Still from Trouble Every Day
Recently re-released is prolific french director Claire Denis Trouble Every Day (2001), which was received in the U.S. with mixed reviews (Artforum). The film follows an angst-filled plight of newly-wed American doctor Shane (Vincent Gallo) traveling to Paris with his bride June (Tricia Vessey) in desperate search of a cure for a mysterious cannibalistic disease. As the film progresses it becomes harder and harder for Shane to keep his worsening condition a secret. Denis, with the help of her long-time collaborator cinematographer Agnes Varda, uses visual imagery to conjure changes in mood; close-ups of skin, saliva and bloodied material. Shane’s search is interjected with imagery from Coré’s life, his former lover who suffers from the same disease. Her state is beyond curing. She is locked up in a house by her husband to keep her from seducing men and slowly devouring them in the midst of the sexual act (which happens to a gorgeous young neighbor who breaks an entry and pulls down the boards that keep her in her bedroom). Ranging from loving to distant with his new wife Shane’s quest goes from speaking to various researchers in different labs searching for an antidote.

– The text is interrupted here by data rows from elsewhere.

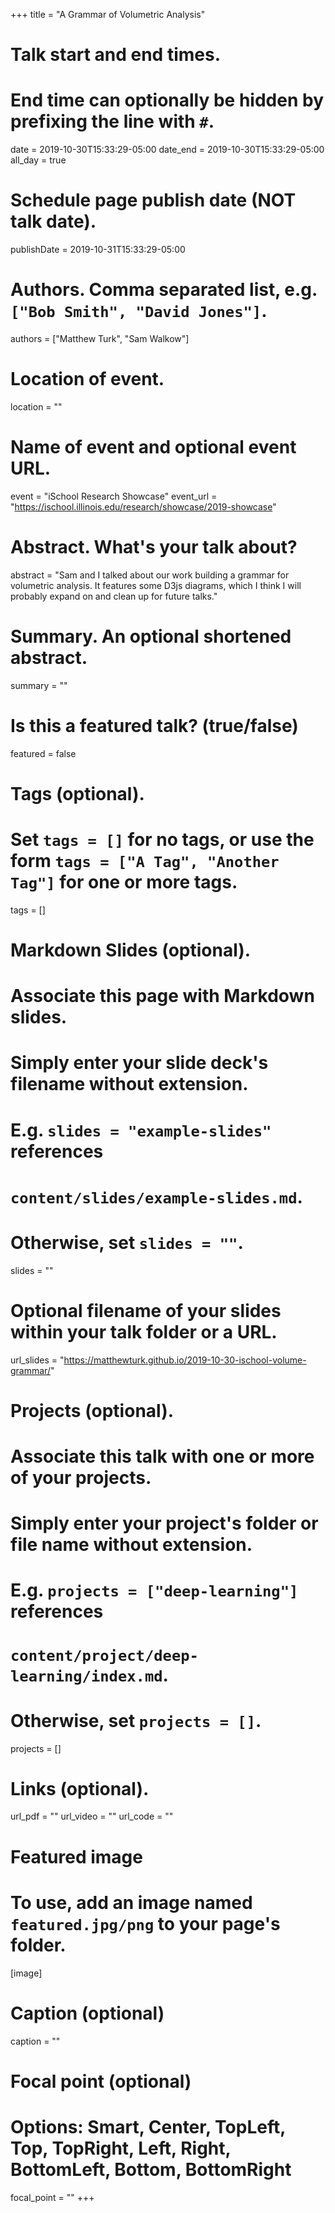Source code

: +++
title = "A Grammar of Volumetric Analysis"

# Talk start and end times.
#   End time can optionally be hidden by prefixing the line with `#`.
date = 2019-10-30T15:33:29-05:00
date_end = 2019-10-30T15:33:29-05:00
all_day = true

# Schedule page publish date (NOT talk date).
publishDate = 2019-10-31T15:33:29-05:00

# Authors. Comma separated list, e.g. `["Bob Smith", "David Jones"]`.
authors = ["Matthew Turk", "Sam Walkow"]

# Location of event.
location = ""

# Name of event and optional event URL.
event = "iSchool Research Showcase"
event_url = "https://ischool.illinois.edu/research/showcase/2019-showcase"

# Abstract. What's your talk about?
abstract = "Sam and I talked about our work building a grammar for volumetric analysis.  It features some D3js diagrams, which I think I will probably expand on and clean up for future talks."

# Summary. An optional shortened abstract.
summary = ""

# Is this a featured talk? (true/false)
featured = false

# Tags (optional).
#   Set `tags = []` for no tags, or use the form `tags = ["A Tag", "Another Tag"]` for one or more tags.
tags = []

# Markdown Slides (optional).
#   Associate this page with Markdown slides.
#   Simply enter your slide deck's filename without extension.
#   E.g. `slides = "example-slides"` references 
#   `content/slides/example-slides.md`.
#   Otherwise, set `slides = ""`.
slides = ""

# Optional filename of your slides within your talk folder or a URL.
url_slides = "https://matthewturk.github.io/2019-10-30-ischool-volume-grammar/"

# Projects (optional).
#   Associate this talk with one or more of your projects.
#   Simply enter your project's folder or file name without extension.
#   E.g. `projects = ["deep-learning"]` references 
#   `content/project/deep-learning/index.md`.
#   Otherwise, set `projects = []`.
projects = []

# Links (optional).
url_pdf = ""
url_video = ""
url_code = ""

# Featured image
# To use, add an image named `featured.jpg/png` to your page's folder. 
[image]
  # Caption (optional)
  caption = ""

  # Focal point (optional)
  # Options: Smart, Center, TopLeft, Top, TopRight, Left, Right, BottomLeft, Bottom, BottomRight
  focal_point = ""
+++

Lab working ethics of not testing the drug on humans contrast with Shane’s nightmarish reality of imagining and enacting gruesome scenes of sex and cannibalistic murder. Although Shane closes the door on his wife to angrily masturbates in his hotel room, rapes a hotel maid, and burns a house down his desperate search for a normal life conjures feelings of sympathy.
Still Nymphomaniac Vol. I
I saw Nymphomaniac Vol. I the day it premiered in New York, and subsequently rushed to see Vol. II when it premiered a week later. Initially I had wanted to see it in Denmark in December (in Europe it is screened in whole). Unlike the other two films (Antichrist and Melancholia), in Lars von Trier’s film trilogy, humanity is portrayed as inherently good, inclusive and versatile. In line with the directors distinctive narrative style where both the character and the plot are contradicted. Gender stereotypes are broken as Joe (played by Charlotte Gainsbourg and Stacy Martin in her younger years) recounts her sexual life to Selingman (Stellan Skarsgård). The man who took her in after finding her beat-up in an alley. The story is spurred by Joe’s curiosity at a young age. Feelings of anger and rebellion to the notion of monogamy in her teens. And finally her attempt to love and subsequent despair at her failure in her later years. As she tells the story she feels an underlying pressing feeling of guilt, for this reason Selingman tries to rectify her behaviour every step of the way often referring to religious texts, music and fishing. Before seeing the film I read Sarah Nicole Prickett’s review in Artforum, and after seeing it was gravely disappointed in it and much other press – mainly due to it’s focus on sex when the films main focus explores the human condition and society’s structures leading to inhibition. Sex is only a catalyst. The film, to me, is inherently inspirational; a young girl taking control of her sexuality is empowering. It is also an interesting exploration of an alternative lifestyle. Although Joe might have feelings of guilt she is not a victim – proven at the end of the film. It ends in a veritable grand finale that left me laughing. I will not spoil for those of you who are going to see it!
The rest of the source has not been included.